Jenny’s Story: A Far-Reaching Ripple Effect
“When I was younger, I didn’t feel heard or understood; so the idea of getting to be that for someone is really special.”
Jenny is talking about the Peer Support Training she took through Coast.
Thanks to the generosity of donors, people like Jenny with lived experience of mental illness, are trained so that they can offer support and hope to folks at the beginning of their mental health journey.
Training one person as a Peer Support Worker can make a huge impact on their life. And it has far-reaching impacts beyond that, too.
“The peer support training program is really all about opening doors. Training one person then ripples out into the incredible impacts that they have on the people that they serve, and then into the larger community, in terms of changing minds, changing beliefs around what recovery can actually be,” explains Tracy Rapanos, Director of Community Services at Coast.
Purpose & Community for trainees
Having experienced mental health challenges herself, Jenny felt ready to give back to her community
“I was finishing up university and was finally in a place in my life where I felt really ready to give back to my community. I came across a posting at The Foundry as a Peer Support Worker, which is how I got connected to the training through Coast,” she explains.
She took the 10-week training course through Coast and saw an immediate benefit to her own wellbeing: “Instead of seeing my experience with mental illness as a weakness, I started to see it as a strength and something that I could use to connect and support other people.
“I think I’m more confident in myself and my own experiences. I feel empowered.”
She also found a community to connect with. “Without the training, not only would peer support workers miss out on developing some of those really core skills of relationship building, but I think they would also miss out on building a community themselves,” she explains.
Through the training, Jenny also found her passion for working in mental health and with young people.
After the course, she completed her practicum and found a job placement with the Foundry in Maple Ridge. There, she was able earn an income while using her newfound skills and own lived experience to provide group and one-on-one support to young people.
“I think young people often feel a little patronized, right? Or that their problems are silly because they’re so young. But I remember what it was like to be that age and how I felt at that time, and it didn’t feel silly. So getting to connect to them and really hear them out is important.”
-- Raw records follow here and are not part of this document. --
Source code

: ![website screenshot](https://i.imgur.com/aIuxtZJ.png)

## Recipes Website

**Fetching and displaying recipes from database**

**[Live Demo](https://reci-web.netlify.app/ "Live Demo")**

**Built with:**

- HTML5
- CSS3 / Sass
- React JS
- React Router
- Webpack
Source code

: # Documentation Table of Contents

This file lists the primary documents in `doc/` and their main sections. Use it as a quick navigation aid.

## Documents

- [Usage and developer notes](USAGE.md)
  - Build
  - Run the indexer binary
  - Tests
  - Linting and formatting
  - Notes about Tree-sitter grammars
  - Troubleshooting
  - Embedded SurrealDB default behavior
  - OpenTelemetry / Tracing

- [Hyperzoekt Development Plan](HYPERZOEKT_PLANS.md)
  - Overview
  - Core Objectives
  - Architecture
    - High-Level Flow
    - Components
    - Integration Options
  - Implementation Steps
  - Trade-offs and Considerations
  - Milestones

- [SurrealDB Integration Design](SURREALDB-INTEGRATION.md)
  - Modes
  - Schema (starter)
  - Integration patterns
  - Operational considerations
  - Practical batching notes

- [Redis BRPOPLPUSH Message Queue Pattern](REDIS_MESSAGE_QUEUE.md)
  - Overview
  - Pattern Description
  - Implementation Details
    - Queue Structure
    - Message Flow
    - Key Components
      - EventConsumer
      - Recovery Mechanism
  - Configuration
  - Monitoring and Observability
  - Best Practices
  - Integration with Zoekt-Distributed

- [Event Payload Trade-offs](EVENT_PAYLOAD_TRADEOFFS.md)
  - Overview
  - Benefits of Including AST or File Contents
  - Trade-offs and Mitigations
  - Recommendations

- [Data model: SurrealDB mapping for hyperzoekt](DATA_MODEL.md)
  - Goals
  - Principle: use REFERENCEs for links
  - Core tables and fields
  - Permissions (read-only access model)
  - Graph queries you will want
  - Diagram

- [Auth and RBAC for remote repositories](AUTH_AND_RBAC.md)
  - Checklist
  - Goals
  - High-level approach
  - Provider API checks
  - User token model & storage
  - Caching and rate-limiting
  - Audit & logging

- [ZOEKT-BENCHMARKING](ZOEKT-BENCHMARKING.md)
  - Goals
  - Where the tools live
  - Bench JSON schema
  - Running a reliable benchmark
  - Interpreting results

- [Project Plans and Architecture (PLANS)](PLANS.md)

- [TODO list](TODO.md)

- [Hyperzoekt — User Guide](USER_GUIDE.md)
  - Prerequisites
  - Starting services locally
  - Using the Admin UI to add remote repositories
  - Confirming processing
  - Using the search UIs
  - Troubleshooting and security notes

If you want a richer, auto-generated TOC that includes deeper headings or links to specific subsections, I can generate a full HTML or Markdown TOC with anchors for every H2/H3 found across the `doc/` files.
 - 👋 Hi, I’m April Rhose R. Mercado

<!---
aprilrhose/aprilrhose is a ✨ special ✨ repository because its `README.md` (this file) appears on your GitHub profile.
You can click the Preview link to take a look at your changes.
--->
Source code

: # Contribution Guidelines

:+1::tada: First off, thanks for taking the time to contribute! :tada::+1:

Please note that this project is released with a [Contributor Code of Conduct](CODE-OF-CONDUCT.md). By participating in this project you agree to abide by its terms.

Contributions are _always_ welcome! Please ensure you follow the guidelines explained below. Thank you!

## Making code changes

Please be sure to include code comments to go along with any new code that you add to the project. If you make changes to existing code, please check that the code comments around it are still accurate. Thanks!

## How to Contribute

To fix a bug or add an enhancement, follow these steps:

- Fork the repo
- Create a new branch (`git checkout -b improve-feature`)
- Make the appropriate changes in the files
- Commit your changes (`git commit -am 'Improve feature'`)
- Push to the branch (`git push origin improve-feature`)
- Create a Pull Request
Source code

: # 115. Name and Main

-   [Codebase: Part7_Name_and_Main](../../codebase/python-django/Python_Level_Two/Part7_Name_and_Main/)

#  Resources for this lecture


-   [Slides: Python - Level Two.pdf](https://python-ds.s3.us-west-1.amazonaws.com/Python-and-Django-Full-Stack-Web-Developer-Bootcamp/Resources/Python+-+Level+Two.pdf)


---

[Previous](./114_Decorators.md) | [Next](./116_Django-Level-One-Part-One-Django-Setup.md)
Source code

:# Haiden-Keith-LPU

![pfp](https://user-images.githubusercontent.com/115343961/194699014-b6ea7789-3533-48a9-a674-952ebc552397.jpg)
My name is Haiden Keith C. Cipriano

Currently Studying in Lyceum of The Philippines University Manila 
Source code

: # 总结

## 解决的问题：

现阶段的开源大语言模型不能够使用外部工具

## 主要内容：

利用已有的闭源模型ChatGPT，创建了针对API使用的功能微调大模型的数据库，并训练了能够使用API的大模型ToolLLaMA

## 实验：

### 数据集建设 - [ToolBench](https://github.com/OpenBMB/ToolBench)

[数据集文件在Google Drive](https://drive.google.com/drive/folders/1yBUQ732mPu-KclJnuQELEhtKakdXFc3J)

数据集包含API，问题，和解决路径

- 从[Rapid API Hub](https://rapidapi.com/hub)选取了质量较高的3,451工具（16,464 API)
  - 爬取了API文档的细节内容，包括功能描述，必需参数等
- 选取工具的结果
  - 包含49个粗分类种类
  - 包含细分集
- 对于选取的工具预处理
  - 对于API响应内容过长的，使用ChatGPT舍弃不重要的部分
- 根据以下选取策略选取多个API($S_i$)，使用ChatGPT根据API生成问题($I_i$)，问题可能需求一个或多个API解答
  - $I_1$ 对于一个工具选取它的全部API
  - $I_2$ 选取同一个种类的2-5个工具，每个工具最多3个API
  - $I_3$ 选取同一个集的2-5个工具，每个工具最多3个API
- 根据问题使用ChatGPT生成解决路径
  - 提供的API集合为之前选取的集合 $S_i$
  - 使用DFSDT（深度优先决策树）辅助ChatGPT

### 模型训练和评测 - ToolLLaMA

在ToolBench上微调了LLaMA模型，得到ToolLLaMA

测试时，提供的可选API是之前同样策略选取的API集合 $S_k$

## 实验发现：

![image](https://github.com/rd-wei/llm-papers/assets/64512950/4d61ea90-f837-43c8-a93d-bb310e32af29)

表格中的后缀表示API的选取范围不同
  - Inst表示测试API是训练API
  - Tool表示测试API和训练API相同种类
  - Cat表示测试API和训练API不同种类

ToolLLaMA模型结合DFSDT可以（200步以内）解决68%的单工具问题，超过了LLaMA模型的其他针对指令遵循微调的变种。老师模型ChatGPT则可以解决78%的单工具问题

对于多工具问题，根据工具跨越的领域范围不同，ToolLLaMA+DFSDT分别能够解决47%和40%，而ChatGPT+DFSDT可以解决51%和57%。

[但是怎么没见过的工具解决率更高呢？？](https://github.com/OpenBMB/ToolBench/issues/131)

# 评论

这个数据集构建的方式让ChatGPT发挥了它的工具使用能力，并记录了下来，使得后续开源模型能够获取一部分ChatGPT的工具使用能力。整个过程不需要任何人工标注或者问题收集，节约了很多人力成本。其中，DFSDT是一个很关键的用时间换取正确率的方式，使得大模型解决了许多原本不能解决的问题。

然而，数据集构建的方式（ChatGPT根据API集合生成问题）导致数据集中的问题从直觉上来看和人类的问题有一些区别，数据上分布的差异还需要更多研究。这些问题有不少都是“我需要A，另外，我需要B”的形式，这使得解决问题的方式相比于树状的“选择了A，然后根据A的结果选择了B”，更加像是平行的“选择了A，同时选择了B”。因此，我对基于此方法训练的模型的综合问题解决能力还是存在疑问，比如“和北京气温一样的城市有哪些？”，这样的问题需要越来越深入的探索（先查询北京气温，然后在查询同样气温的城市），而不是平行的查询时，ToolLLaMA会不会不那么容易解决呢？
Peer Support Workers play a critical role within community mental health organizations like Coast. Because they have experience themselves, they provide a unique perspective and can build a different kind of relationship with clients.
“What peer supporters can do in a peer support relationship is far beyond what a staff person can do. They have managed and maneuvered the mental health system and had the experiences that are unique to them. They’re able to bring that experience, that expertise, what worked for them, what didn’t work for them to their relationship with their peers,” explains Tracy.
And Peer Support Workers’ own experience removes the power imbalance that can too often exist in the mental health system.
“I’m coming into the room as you’re equal and as someone who has been in your shoes and who knows what it’s like to access services, not as someone who’s there to tell you what to do,” continues Jenny.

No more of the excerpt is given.